## Minimum Spanning Trees |

**Definition** (Minimum spanning tree). A *minimum spanning tree* of a connected weighted graph \(G\) (i.e., edges of \(G\) have weights) is a spanning tree whose sum of edge weights
is not greater than that of other spanning trees of \(G\).

There are two well-known algorithms to find a minimum spanning tree: **Prim's algorithm** (1957) and **Kruskal's algorithm** (1956).
An algorithm is greedy if it makes optimal choices at each step. A greedy algorithm does not necessarily produce an optimal solution.
Both Prim's algorithm and Kruskal's algorithm are greedy algorithms but produce optimal solutions.

**Prim's algorithm**

Input: a weighted connected graph \(G\) on \(n\) vertices

Output: \(T\), a minimum spanning tree of \(G\)
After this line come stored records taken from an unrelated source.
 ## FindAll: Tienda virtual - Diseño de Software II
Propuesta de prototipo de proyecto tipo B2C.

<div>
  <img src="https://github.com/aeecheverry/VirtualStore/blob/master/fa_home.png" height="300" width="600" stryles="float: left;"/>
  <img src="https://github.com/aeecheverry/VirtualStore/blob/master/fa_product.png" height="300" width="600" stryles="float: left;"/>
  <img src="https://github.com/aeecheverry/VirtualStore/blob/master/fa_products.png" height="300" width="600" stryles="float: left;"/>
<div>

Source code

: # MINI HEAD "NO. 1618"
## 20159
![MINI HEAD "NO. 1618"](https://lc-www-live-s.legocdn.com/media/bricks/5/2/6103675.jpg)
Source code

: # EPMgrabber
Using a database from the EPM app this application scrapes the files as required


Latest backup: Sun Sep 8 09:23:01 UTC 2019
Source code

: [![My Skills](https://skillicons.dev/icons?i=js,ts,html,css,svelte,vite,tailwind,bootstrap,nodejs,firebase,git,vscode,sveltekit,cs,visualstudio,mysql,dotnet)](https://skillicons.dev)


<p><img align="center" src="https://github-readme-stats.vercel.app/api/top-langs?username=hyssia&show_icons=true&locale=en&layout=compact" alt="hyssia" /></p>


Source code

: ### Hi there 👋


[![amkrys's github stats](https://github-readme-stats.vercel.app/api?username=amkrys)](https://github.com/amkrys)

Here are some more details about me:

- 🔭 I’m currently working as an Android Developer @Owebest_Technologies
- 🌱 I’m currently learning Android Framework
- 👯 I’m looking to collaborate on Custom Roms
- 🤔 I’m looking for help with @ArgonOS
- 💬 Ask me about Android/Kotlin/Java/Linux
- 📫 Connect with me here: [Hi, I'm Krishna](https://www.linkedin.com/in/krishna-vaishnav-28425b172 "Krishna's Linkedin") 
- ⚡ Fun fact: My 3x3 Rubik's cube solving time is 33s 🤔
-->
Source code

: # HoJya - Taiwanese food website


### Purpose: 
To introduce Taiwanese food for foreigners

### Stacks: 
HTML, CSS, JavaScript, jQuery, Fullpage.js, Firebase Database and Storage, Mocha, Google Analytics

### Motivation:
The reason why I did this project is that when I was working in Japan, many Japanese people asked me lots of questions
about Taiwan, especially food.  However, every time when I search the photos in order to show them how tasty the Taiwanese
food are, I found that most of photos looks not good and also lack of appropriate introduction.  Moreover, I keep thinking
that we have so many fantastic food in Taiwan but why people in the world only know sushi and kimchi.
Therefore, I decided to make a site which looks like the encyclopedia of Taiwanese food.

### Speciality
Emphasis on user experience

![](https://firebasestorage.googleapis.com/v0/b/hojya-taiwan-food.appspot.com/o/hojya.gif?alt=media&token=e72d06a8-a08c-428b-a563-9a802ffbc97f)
\(T=\) a minimum weight edge of \(G\)

for \(i=1\) to \(n-2\)

\(e=\) an edge of minimum weight incident with a vertex in \(T\)

not forming a cycle if added to \(T\)

\(T=T+e\)

return \(T\)

**Example.**
Use Prim's algorithm to find a minimum spanning tree of the above weighted \(W_5\).
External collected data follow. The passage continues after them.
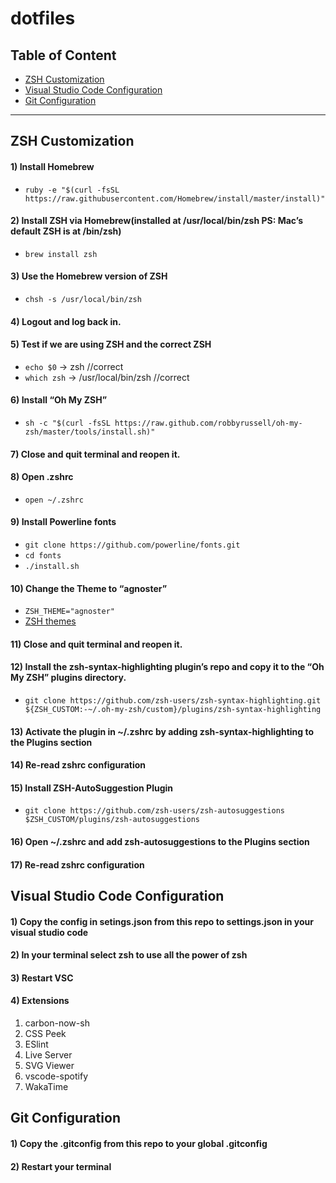# dotfiles

## Table of Content
* [ZSH Customization](#zsh-customization)
* [Visual Studio Code Configuration](#visual-studio-code-configuration)
* [Git Configuration](#git-configuration)

***

## ZSH Customization

#### 1) Install Homebrew

* `ruby -e "$(curl -fsSL https://raw.githubusercontent.com/Homebrew/install/master/install)"`

#### 2) Install ZSH via Homebrew(installed at **/usr/local/bin/zsh** PS: Mac’s default ZSH is at **/bin/zsh**)

* `brew install zsh`

#### 3) Use the Homebrew version of ZSH

* `chsh -s /usr/local/bin/zsh`

#### 4) Logout and log back in.

#### 5) Test if we are using ZSH and the correct ZSH

* `echo $0` -> zsh   //correct
* `which zsh` -> /usr/local/bin/zsh   //correct

#### 6) Install “Oh My ZSH”

* `sh -c "$(curl -fsSL https://raw.github.com/robbyrussell/oh-my-zsh/master/tools/install.sh)"`

#### 7) Close and quit terminal and reopen it.

#### 8) Open .zshrc

* `open ~/.zshrc`

#### 9) Install Powerline fonts

* `git clone https://github.com/powerline/fonts.git`
* `cd fonts`
* `./install.sh`

#### 10) Change the Theme to “agnoster”

* `ZSH_THEME="agnoster"`
* [ZSH themes](https://github.com/ohmyzsh/ohmyzsh/wiki/Themes)

#### 11) Close and quit terminal and reopen it.

#### 12) Install the zsh-syntax-highlighting plugin’s repo and copy it to the “Oh My ZSH” plugins directory.

* `git clone https://github.com/zsh-users/zsh-syntax-highlighting.git ${ZSH_CUSTOM:-~/.oh-my-zsh/custom}/plugins/zsh-syntax-highlighting`

#### 13) Activate the plugin in ~/.zshrc by adding zsh-syntax-highlighting to the Plugins section

#### 14) Re-read zshrc configuration

#### 15) Install ZSH-AutoSuggestion Plugin

* `git clone https://github.com/zsh-users/zsh-autosuggestions $ZSH_CUSTOM/plugins/zsh-autosuggestions`

#### 16) Open ~/.zshrc and add zsh-autosuggestions to the Plugins section

#### 17) Re-read zshrc configuration


## Visual Studio Code Configuration

#### 1) Copy the config in setings.json from this repo to settings.json in your visual studio code

#### 2) In your terminal select zsh to use all the power of zsh

#### 3) Restart VSC

#### 4) Extensions

1. carbon-now-sh
2. CSS Peek
3. ESlint
4. Live Server
5. SVG Viewer
6. vscode-spotify
7. WakaTime

## Git Configuration

#### 1) Copy the .gitconfig from this repo to your global .gitconfig

#### 2) Restart your terminal
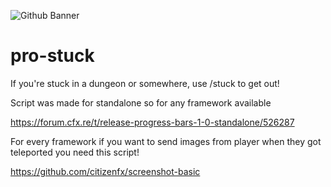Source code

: ![Github Banner](https://repository-images.githubusercontent.com/517757227/c50672b1-918c-4b87-9861-c945559f7114)

# pro-stuck
If you're stuck in a dungeon or somewhere, use /stuck to get out!

Script was made for standalone so for any framework available

https://forum.cfx.re/t/release-progress-bars-1-0-standalone/526287

For every framework if you want to send images from player when they got teleported you need this script!

https://github.com/citizenfx/screenshot-basic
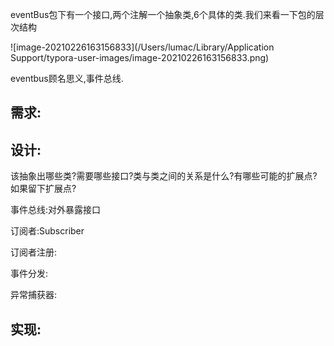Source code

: eventBus包下有一个接口,两个注解一个抽象类,6个具体的类.我们来看一下包的层次结构

![image-20210226163156833](/Users/lumac/Library/Application Support/typora-user-images/image-20210226163156833.png)

eventbus顾名思义,事件总线.

## 需求:



## 设计:

该抽象出哪些类?需要哪些接口?类与类之间的关系是什么?有哪些可能的扩展点?如果留下扩展点?

事件总线:对外暴露接口

订阅者:Subscriber

订阅者注册:

事件分发:

异常捕获器:



## 实现:

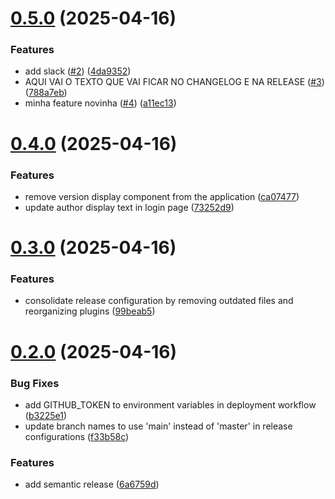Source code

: # [0.5.0](https://github.com/soumarcelino/mimir-ai/compare/v0.4.0...v0.5.0) (2025-04-16)


### Features

* add slack ([#2](https://github.com/soumarcelino/mimir-ai/issues/2)) ([4da9352](https://github.com/soumarcelino/mimir-ai/commit/4da93522b09184da63b6911ff3ca6b0eaeef8cc5))
* AQUI VAI O TEXTO QUE VAI FICAR NO CHANGELOG E NA RELEASE ([#3](https://github.com/soumarcelino/mimir-ai/issues/3)) ([788a7eb](https://github.com/soumarcelino/mimir-ai/commit/788a7eb229856fb6b815ac23ce286c91080a2b54))
* minha feature novinha ([#4](https://github.com/soumarcelino/mimir-ai/issues/4)) ([a11ec13](https://github.com/soumarcelino/mimir-ai/commit/a11ec136e57650c1ef73875609fa145344081987))

# [0.4.0](https://github.com/soumarcelino/mimir-ai/compare/v0.3.0...v0.4.0) (2025-04-16)


### Features

* remove version display component from the application ([ca07477](https://github.com/soumarcelino/mimir-ai/commit/ca07477a6a1f6a2aae275377ac353cec9da8f67e))
* update author display text in login page ([73252d9](https://github.com/soumarcelino/mimir-ai/commit/73252d95599e146e2192514bc17c00f7c981da62))

# [0.3.0](https://github.com/soumarcelino/mimir-ai/compare/v0.2.0...v0.3.0) (2025-04-16)


### Features

* consolidate release configuration by removing outdated files and reorganizing plugins ([99beab5](https://github.com/soumarcelino/mimir-ai/commit/99beab51f28ff4f26ae8d9e4e77f28b727a44d81))

# [0.2.0](https://github.com/soumarcelino/mimir-ai/compare/v0.1.17...v0.2.0) (2025-04-16)


### Bug Fixes

* add GITHUB_TOKEN to environment variables in deployment workflow ([b3225e1](https://github.com/soumarcelino/mimir-ai/commit/b3225e1136fa75ba299bb18693a677fe3e37703e))
* update branch names to use 'main' instead of 'master' in release configurations ([f33b58c](https://github.com/soumarcelino/mimir-ai/commit/f33b58c8bcbb88834da4cdb9490bdec90bdb05a0))


### Features

* add semantic release ([6a6759d](https://github.com/soumarcelino/mimir-ai/commit/6a6759d7e38938d0de3eda4fa756a8bd2fac9a16))

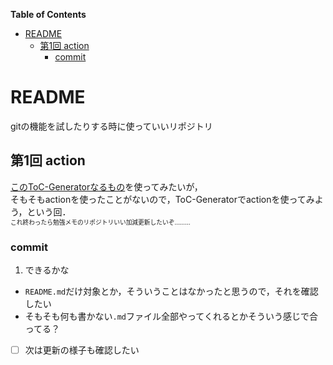 <!-- START doctoc generated TOC please keep comment here to allow auto update -->
<!-- DON'T EDIT THIS SECTION, INSTEAD RE-RUN doctoc TO UPDATE -->
**Table of Contents**

- [README](#readme)
  - [第1回 action](#%E7%AC%AC1%E5%9B%9E-action)
    - [commit](#commit)

<!-- END doctoc generated TOC please keep comment here to allow auto update -->

# README

gitの機能を試したりする時に使っていいリポジトリ

## 第1回 action
[このToC-Generatorなるもの](https://github.com/technote-space/toc-generator/blob/main/README.ja.md)を使ってみたいが，  
そもそもactionを使ったことがないので，ToC-Generatorでactionを使ってみよう，という回．  
<small><small>
  これ終わったら勉強メモのリポジトリいい加減更新したいぞ………
</small></small>

### commit
1. できるかな
  - `README.md`だけ対象とか，そういうことはなかったと思うので，それを確認したい
  - そもそも何も書かない`.md`ファイル全部やってくれるとかそういう感じで合ってる？
  - [  ] 次は更新の様子も確認したい
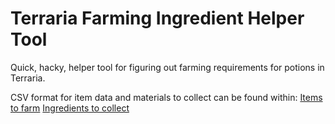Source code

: # Terraria Farming Ingredient Helper Tool
Quick, hacky, helper tool for figuring out farming requirements for potions in Terraria.

CSV format for item data and materials to collect can be found within:
[Items to farm](TerrariaFarmingHelper/TerrariaFarmingHelper/Data/ItemFarmingData.csv)
[Ingredients to collect](TerrariaFarmingHelper/TerrariaFarmingHelper/Data/ShoppingList.csv)
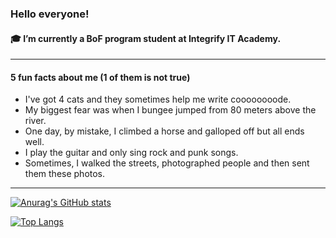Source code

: ### Hello everyone!
#### 🎓 I’m currently a BoF program student at Integrify IT Academy.
___

#### 5 fun facts about me (1 of them is not true)

* I've got 4 cats and they sometimes help me write coooooooode.
* My biggest fear was when I bungee jumped from 80 meters above the river.
* One day, by mistake, I climbed a horse and galloped off but all ends well.
* I play the guitar and only sing rock and punk songs.
* Sometimes, I walked the streets, photographed people and then sent them these photos.

___


[![Anurag's GitHub stats](https://github-readme-stats.vercel.app/api?username=CaH4o&show_icons=true)](https://github.com/anuraghazra/github-readme-stats)


[![Top Langs](https://github-readme-stats.vercel.app/api/top-langs/?username=anuraghazra&layout=compact)](https://github.com/anuraghazra/github-readme-stats)



<!--
**CaH4o/CaH4o** is a ✨ _special_ ✨ repository because its `README.md` (this file) appears on your GitHub profile.

Here are some ideas to get you started:
- Hi there 👋
- 🔭 I’m currently working on ...
- 🌱 I’m currently learning ...
- 👯 I’m looking to collaborate on ...
- 🤔 I’m looking for help with ...
- 💬 Ask me about ...
- 📫 How to reach me: ...
- 😄 Pronouns: ...
- ⚡ Fun fact: ...

-- markdown
https://www.markdownguide.org/basic-syntax/

-- github readme stats
https://github.com/anuraghazra/github-readme-stats

-- emodje
https://gist.github.com/rxaviers/7360908

-->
*Solution.* We get a minimum spanning tree \(T\) by the following steps.

- \(T=\{a,b\}\) (or \(\{c,d\}\)).
- \(\{c,a\},\{e,a\},\{e,b\}, \{d,b\}\) are all incident with one vertex of \(T\), not forming a cycle when added to \(T\), with weights \(4,2,3,3\) respectively.
- \(T=T+\{e,a\}\).
- \(\{c,a\},\{c,e\},\{d,e\}, \{d,b\}\) are all incident with one vertex of \(T\), not forming a cycle when added to \(T\), with weights \(4,3,2,3\) respectively.
- \(T=T+\{d,e\}\).
- \(\{c,a\},\{c,e\},\{c,d\}\) are all incident with one vertex of \(T\), not forming a cycle when added to \(T\), with weights \(4,3,1\) respectively.
- \(T=T+\{c,d\}\).

Thus a minimum spanning tree \(T\) is the walk \(baedc\) with weight 6.
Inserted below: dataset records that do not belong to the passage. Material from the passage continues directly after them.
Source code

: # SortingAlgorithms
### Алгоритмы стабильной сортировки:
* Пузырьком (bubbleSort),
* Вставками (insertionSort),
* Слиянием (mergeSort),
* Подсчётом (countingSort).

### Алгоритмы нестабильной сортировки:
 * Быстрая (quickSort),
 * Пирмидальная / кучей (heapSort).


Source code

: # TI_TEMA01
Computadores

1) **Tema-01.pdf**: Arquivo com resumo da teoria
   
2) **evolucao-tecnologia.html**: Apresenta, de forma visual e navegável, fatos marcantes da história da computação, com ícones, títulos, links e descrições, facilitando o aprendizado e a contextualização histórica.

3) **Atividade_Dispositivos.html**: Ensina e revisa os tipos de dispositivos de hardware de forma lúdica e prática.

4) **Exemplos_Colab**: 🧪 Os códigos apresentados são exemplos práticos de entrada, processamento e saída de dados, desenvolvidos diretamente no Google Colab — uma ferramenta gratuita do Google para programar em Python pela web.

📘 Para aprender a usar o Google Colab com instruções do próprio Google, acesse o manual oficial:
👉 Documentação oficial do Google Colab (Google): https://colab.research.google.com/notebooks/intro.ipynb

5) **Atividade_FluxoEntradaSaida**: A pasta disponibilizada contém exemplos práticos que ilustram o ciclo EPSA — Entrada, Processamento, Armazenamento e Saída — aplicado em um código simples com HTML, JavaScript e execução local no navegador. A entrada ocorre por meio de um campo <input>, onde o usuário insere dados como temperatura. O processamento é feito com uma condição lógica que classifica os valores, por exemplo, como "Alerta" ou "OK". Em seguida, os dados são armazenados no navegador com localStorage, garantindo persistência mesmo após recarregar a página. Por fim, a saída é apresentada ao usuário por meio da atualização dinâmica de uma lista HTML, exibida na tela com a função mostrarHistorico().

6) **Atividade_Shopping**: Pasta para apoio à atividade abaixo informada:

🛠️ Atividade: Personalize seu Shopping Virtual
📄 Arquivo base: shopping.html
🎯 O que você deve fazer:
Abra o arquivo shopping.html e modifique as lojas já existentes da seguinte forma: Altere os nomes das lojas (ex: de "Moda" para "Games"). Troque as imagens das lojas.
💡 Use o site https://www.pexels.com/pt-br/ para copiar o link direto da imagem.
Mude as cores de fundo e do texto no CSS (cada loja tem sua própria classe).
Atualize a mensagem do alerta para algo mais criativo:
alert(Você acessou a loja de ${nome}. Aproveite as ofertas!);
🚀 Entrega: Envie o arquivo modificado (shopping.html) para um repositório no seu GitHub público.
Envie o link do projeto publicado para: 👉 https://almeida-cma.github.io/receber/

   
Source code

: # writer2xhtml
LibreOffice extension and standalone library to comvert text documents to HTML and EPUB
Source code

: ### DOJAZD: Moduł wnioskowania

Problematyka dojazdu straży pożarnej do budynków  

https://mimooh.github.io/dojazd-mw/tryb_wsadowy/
Kruskal's algorithm is similar to Prim's algorithm. But it does not require the new edge at each step to be incident with a vertex of the preceding tree
which means we may get a forest at an interim step.

**Kruskal's algorithm**

Input: a weighted connected graph \(G\) on \(n\) vertices

Output: \(T\), a minimum spanning tree of \(G\)

\(T=\) the empty graph

for \(i=1\) to \(n-1\)

\(e=\) an edge of minimum weight not forming a cycle if added to \(T\)

\(T=T+e\)

return \(T\)

**Example.**
Use Kruskal's algorithm to find a minimum spanning tree of the above weighted \(W_5\).

*Solution.* We get a minimum spanning tree \(T\) by the following steps.

- \(T=\) the empty graph.
- \(\{a,b\}\) and \(\{c,d\}\) are the edges of minimum weight.
- \(T=T+\{c,d\}\) (or \(T+\{a,b\}\)).
- \(\{a,b\}\) is the edge of minimum weight that does not form a cycle when added to \(T\).
- \(T=T+\{a,b\}\).
- \(\{e,d\}\) (or \(\{a,e\}\)) is the edge of minimum weight that does not form a cycle when added to \(T\).
- \(T=T+\{e,d\}\).
- \(\{a,e\}\) is the edge of minimum weight that does not form a cycle when added to \(T\).
- \(T=T+\{a,e\}\).

Thus a minimum spanning tree \(T\) is the walk \(baedc\) with weight 6.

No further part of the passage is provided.